* _What the task requires_: Retype every entry word for word.

* _Source data_:
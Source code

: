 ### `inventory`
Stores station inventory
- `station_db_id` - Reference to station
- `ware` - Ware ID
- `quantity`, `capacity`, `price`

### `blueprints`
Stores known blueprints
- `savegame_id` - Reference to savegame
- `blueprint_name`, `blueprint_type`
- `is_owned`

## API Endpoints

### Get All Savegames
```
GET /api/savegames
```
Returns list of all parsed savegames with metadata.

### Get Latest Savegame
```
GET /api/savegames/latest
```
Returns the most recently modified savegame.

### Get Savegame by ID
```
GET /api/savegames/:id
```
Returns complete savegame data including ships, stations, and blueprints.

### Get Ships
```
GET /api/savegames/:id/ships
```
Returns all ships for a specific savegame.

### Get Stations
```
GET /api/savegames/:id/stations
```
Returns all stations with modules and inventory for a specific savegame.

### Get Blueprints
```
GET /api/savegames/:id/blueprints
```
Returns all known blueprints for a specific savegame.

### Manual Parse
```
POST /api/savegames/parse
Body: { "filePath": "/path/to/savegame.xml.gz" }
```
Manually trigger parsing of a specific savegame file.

* _Written solution_:
Source code

: ### `inventory`
Stores station inventory
- `station_db_id` - Reference to station
- `ware` - Ware ID
- `quantity`, `capacity`, `price`

### `blueprints`
Stores known blueprints
- `savegame_id` - Reference to savegame
- `blueprint_name`, `blueprint_type`
- `is_owned`

## API Endpoints

### Get All Savegames
```
GET /api/savegames
```
Returns list of all parsed savegames with metadata.

### Get Latest Savegame
```
GET /api/savegames/latest
```
Returns the most recently modified savegame.

### Get Savegame by ID
```
GET /api/savegames/:id
```
Returns complete savegame data including ships, stations, and blueprints.

### Get Ships
```
GET /api/savegames/:id/ships
```
Returns all ships for a specific savegame.

### Get Stations
```
GET /api/savegames/:id/stations
```
Returns all stations with modules and inventory for a specific savegame.

### Get Blueprints
```
GET /api/savegames/:id/blueprints
```
Returns all known blueprints for a specific savegame.

### Manual Parse
```
POST /api/savegames/parse
Body: { "filePath": "/path/to/savegame.xml.gz" }
```
Manually trigger parsing of a specific savegame file.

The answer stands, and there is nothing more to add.